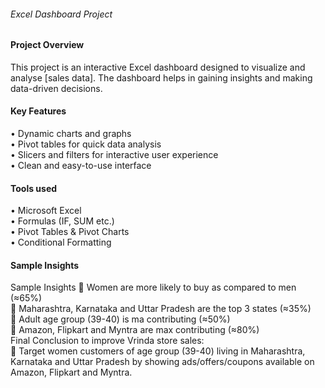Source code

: <h6>Excel Dashboard Project</h6>
<h4>Project Overview</h4>
<body>This project is an interactive Excel dashboard designed to visualize and analyse [sales data]. The dashboard helps in gaining insights and making data-driven decisions.</body>
<h4>Key Features</h4>
<body>•	Dynamic charts and graphs
  <br>
•	Pivot tables for quick data analysis
  <br>
•	Slicers and filters for interactive user experience
  <br>
•	Clean and easy-to-use interface
  <br>
</body>
<h4>Tools used</h4>
•	Microsoft Excel
<br>
•	Formulas (IF, SUM etc.)
<br>
•	Pivot Tables & Pivot Charts
<br>
•	Conditional Formatting
<br>
<h4>Sample Insights</h4>
<body>Sample Insights
	Women are more likely to buy as compared to men (≈65%)
  <br>
	Maharashtra, Karnataka and Uttar Pradesh are the top 3 states (≈35%)
    <br>
	Adult age group (39-40) is ma contributing (≈50%)
    <br>
	Amazon, Flipkart and Myntra are max contributing (≈80%)
  <br>
Final Conclusion to improve Vrinda store sales:
    <br>
	Target women customers of age group (39-40) living in Maharashtra, Karnataka and Uttar Pradesh by showing ads/offers/coupons available on Amazon, Flipkart and Myntra.
</body>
● ● ●
- _What is needed_:
Show each line of the material where the word "Pivot" occurs.

- _Answer box_:
•	Pivot tables for quick data analysis
•	Pivot Tables & Pivot Charts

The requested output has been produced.